Recently I walked into the kitchen to find my 16-year-old, straining the milk through a colander to pour onto his breakfast. Seems he isn’t as keen on the unhomogenized milk as I am. He told me the “bits” are disgusting.  Those bits that he is referring to are creamy butterfat goodness.  Having spent most of my life depriving myself of butterfat goodness, I just don’t get how anyone could not want to be a part of it.  But then again, there are plenty of things I don’t get about 16 year olds.

I have been spending a fair amount of time straining in the kitchen too, but mine is because I have been making stacks of yoghurt.  I got my hands on a copy of Sally Falon’s book, Nourishing Traditions, which is full of all kinds of interesting information, but she explains how fermenting milk (and in case you didn’t realise, that is what you do when you make yoghurt), restores many of the enzymes which are destroyed during pasteurisation.   And this is just the beginning of the good news about yoghurt.

I think there is something to be said about foods which have been around for a long time, and yoghurt certainly has.  Yoghurt is apparently one of the oldest produced foods in human history.  Historians are unsure of how of just exactly how old it is, but estimate it was first used somewhere between 9000 and 6000 BC.  (For those of you who, like me,  gain no understanding from the use of BC timing, 9000 BC is 11,015 years ago.  I googled it and found out that you just add the BC number to the current year, I am officially a little bit smarter 🙂 ).

Yoghurt is very good for you,  everyone agrees on that, and apparently even from the very beginnings people have known of its health benefits.

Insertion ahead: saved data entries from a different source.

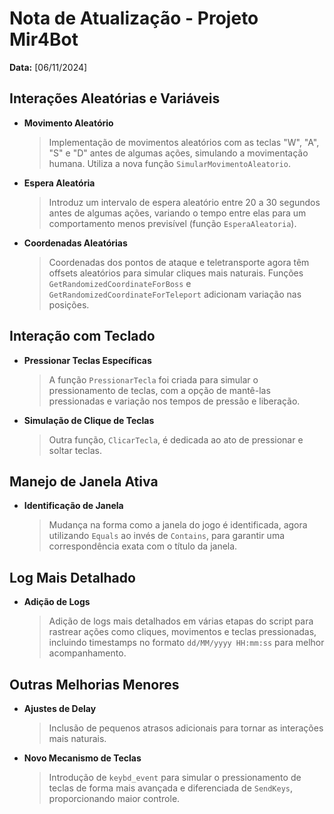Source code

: # Nota de Atualização - Projeto Mir4Bot
**Data:** [06/11/2024]

## Interações Aleatórias e Variáveis

- **Movimento Aleatório**  
  > Implementação de movimentos aleatórios com as teclas "W", "A", "S" e "D" antes de algumas ações, simulando a movimentação humana. Utiliza a nova função `SimularMovimentoAleatorio`.

- **Espera Aleatória**  
  > Introduz um intervalo de espera aleatório entre 20 a 30 segundos antes de algumas ações, variando o tempo entre elas para um comportamento menos previsível (função `EsperaAleatoria`).

- **Coordenadas Aleatórias**  
  > Coordenadas dos pontos de ataque e teletransporte agora têm offsets aleatórios para simular cliques mais naturais. Funções `GetRandomizedCoordinateForBoss` e `GetRandomizedCoordinateForTeleport` adicionam variação nas posições.

## Interação com Teclado

- **Pressionar Teclas Específicas**  
  > A função `PressionarTecla` foi criada para simular o pressionamento de teclas, com a opção de mantê-las pressionadas e variação nos tempos de pressão e liberação.

- **Simulação de Clique de Teclas**  
  > Outra função, `ClicarTecla`, é dedicada ao ato de pressionar e soltar teclas.

## Manejo de Janela Ativa

- **Identificação de Janela**  
  > Mudança na forma como a janela do jogo é identificada, agora utilizando `Equals` ao invés de `Contains`, para garantir uma correspondência exata com o título da janela.

## Log Mais Detalhado

- **Adição de Logs**  
  > Adição de logs mais detalhados em várias etapas do script para rastrear ações como cliques, movimentos e teclas pressionadas, incluindo timestamps no formato `dd/MM/yyyy HH:mm:ss` para melhor acompanhamento.

## Outras Melhorias Menores

- **Ajustes de Delay**  
  > Inclusão de pequenos atrasos adicionais para tornar as interações mais naturais.

- **Novo Mecanismo de Teclas**  
  > Introdução de `keybd_event` para simular o pressionamento de teclas de forma mais avançada e diferenciada de `SendKeys`, proporcionando maior controle.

One of the main reasons yoghurt is so good for you, is that during the fermentation process,  there are lots of little good, helpful and friendly bacteria created, and when you put those little good guys into your tummy (by eating them), not only do they help you to digest other food, but they get rid of the bad, unhelpful and not-so-friendly bacteria in your tummy.  As I mentioned in my very first post, more and more research is showing the relationship between our physical health and our gut bacteria, so get stuck into the yoghurt.  I eat it every day.

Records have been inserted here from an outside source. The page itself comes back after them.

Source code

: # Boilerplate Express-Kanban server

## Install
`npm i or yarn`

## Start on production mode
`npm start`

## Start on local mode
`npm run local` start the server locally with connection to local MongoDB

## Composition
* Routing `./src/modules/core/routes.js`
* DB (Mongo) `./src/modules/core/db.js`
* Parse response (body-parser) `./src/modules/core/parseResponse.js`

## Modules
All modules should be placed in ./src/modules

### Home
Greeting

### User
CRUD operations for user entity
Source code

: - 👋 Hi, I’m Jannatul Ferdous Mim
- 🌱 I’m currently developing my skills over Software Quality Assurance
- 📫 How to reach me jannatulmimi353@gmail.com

Unfortunately, as with most things, the yoghurt you buy from the shop may not necessarily be that good for you.  I have found that the majority of yoghurt at the supermarket contain artificial preservatives, thickeners, and sugar, and most of them are made from low-fat milk.  Given that I use 2 ingredients to make yoghurt, I find the ingredients on this (fairly standard) label to be a little over the top.

greek yoghurt

So you should totally make your own.  It’s super easy, but to make it the super simple way I do, you will need a yoghurt maker.   I picked up mine from a school fete for $2, and there must be lots of people changing their minds about making their own yoghurt as I can honestly say that there has never been a time that I have NOT seen one at a school fete.  (That is probably because they don’t realise they can make yoghurt with 2 ingredients and use the shop bought yoghurt mix stuff, which basically helps you to make shop-bought yoghurt and it isn’t very nice).  I also usually see at least one at the green shed,  and in other second-hand shops, so I feel pretty confident that you should be able to easily grab yourself a cheap second-hand one.

Mine looks like this.

greek yoghurt recipe

The difference between natural yoghurt and greek yoghurt is that greek yoghurt is strained to remove the whey (that clear watery looking liquid you see in yoghurt).  I was going to tell you all about what whey is, but I actually couldn’t really find much information on it.  My basic understanding is that it is one of the proteins contained in the milk that separates through the fermenting process.  There are some schools of thought that suggest greek yoghurt is better for you as most of the sugary part of the milk separates along with the whey, so the greek yoghurt has less sugar in it.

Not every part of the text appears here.